Source texts of formatted documents
########
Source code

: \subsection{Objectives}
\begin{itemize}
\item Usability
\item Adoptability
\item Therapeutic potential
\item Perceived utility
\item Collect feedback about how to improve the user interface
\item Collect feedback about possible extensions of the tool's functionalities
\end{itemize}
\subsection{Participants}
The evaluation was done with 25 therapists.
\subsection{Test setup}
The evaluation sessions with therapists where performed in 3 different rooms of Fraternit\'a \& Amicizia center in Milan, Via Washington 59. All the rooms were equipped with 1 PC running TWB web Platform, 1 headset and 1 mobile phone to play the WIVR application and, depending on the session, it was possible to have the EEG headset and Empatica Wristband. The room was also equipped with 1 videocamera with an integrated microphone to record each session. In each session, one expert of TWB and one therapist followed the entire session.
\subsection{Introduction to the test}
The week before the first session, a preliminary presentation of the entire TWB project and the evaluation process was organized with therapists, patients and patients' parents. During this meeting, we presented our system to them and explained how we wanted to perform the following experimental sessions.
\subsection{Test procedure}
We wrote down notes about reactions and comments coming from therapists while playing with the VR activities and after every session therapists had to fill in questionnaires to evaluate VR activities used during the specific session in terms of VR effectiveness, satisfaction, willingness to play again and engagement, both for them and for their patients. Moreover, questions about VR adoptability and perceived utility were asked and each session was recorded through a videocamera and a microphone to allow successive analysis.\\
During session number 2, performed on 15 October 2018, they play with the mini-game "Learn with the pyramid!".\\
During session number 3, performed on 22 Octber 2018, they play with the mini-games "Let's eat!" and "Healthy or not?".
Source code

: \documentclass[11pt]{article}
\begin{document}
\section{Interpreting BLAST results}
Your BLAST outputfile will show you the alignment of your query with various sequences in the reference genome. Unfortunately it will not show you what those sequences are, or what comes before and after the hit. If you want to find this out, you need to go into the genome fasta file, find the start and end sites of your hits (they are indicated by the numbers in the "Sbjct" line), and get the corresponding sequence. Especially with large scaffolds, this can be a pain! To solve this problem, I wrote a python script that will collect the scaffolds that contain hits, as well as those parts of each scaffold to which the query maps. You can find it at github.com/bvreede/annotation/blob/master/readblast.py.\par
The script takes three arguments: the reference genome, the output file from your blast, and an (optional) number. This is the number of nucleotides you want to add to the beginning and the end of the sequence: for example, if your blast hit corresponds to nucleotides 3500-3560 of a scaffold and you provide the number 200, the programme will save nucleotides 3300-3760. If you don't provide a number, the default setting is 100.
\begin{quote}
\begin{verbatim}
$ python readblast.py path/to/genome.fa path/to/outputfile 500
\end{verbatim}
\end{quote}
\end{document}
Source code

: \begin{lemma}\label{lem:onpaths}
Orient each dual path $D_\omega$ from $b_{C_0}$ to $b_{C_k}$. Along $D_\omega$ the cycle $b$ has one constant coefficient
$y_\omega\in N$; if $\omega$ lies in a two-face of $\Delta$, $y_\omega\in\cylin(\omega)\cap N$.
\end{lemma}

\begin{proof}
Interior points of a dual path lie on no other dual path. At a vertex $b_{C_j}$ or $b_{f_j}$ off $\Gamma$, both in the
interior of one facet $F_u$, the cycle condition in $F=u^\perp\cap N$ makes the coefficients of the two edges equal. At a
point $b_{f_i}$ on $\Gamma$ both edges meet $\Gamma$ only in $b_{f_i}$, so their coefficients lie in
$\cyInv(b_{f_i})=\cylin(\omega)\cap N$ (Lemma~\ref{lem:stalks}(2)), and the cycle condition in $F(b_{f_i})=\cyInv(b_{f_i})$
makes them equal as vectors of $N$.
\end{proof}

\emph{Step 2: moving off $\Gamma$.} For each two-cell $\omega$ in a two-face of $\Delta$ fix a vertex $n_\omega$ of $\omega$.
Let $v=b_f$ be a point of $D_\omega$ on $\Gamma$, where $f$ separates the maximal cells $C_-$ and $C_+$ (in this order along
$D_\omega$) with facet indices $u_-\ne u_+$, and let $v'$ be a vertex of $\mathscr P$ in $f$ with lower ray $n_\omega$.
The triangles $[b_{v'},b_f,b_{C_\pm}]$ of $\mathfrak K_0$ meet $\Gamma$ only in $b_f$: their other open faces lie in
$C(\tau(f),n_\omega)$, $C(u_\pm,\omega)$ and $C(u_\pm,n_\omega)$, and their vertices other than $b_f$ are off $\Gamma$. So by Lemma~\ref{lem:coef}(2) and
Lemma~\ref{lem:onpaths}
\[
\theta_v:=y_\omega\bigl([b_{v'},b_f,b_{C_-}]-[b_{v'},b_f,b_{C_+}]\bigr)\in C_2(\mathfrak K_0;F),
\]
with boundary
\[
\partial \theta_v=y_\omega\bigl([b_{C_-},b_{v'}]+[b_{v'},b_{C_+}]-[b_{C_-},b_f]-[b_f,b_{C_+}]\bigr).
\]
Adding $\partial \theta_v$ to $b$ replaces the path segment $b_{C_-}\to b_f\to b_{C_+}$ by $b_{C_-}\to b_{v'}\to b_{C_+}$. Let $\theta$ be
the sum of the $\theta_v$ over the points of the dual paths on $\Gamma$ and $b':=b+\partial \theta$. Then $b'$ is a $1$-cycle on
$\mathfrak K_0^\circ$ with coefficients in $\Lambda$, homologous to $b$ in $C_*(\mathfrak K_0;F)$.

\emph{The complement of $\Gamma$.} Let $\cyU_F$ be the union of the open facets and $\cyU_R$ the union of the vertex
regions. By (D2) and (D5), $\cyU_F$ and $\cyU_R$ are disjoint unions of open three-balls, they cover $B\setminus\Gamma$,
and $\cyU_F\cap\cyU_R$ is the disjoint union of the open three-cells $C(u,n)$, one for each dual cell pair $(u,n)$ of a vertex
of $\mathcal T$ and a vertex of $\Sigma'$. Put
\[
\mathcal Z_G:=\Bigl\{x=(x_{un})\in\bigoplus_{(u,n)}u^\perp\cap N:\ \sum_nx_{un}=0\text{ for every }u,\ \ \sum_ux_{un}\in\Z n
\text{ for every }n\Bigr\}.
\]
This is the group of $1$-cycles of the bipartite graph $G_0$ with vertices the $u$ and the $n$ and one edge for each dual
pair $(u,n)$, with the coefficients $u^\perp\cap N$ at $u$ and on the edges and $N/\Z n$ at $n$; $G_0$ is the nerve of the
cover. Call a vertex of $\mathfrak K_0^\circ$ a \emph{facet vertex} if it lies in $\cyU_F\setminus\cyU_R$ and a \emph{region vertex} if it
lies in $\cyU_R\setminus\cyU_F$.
########
* Work instructions *
Check every line above for the word "condition" and copy those that have it.

* Solution for this exercise *
interior of one facet $F_u$, the cycle condition in $F=u^\perp\cap N$ makes the coefficients of the two edges equal. At a
$\cyInv(b_{f_i})=\cylin(\omega)\cap N$ (Lemma~\ref{lem:stalks}(2)), and the cycle condition in $F(b_{f_i})=\cyInv(b_{f_i})$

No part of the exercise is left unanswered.